» **What the exercise asks**: Line by line, check the data for the string "outputs" and state how many lines have it, nothing more.

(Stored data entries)
►
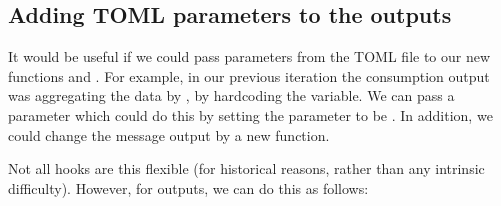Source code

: \documentclass[letterpaper,10pt,english]{sphinxmanual}
\begin{document}
\subsection{Adding TOML parameters to the outputs}
\label{\detokenize{advanced-guide/extending-muse:Adding-TOML-parameters-to-the-outputs}}
It would be useful if we could pass parameters from the TOML file to our new functions  and . For example, in our previous iteration the consumption output was aggregating the data by , by hardcoding the variable. We can pass a parameter which could do this by setting the  parameter to be . In addition, we could change the message output by a new  function.

Not all hooks are this flexible (for historical reasons, rather than any intrinsic difficulty). However, for outputs, we can do this as follows:
\end{document}
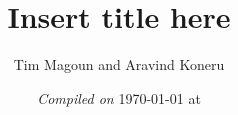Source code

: \documentclass[11pt,fleqn]{article}
\begin{document}
\title{Insert title here}%
\author{Tim Magoun and Aravind Koneru}
\date{\textit{Compiled on} \today \hspace{1mm} at \currenttime}
\maketitle
\end{document}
◄
» **Completed exercise**: 3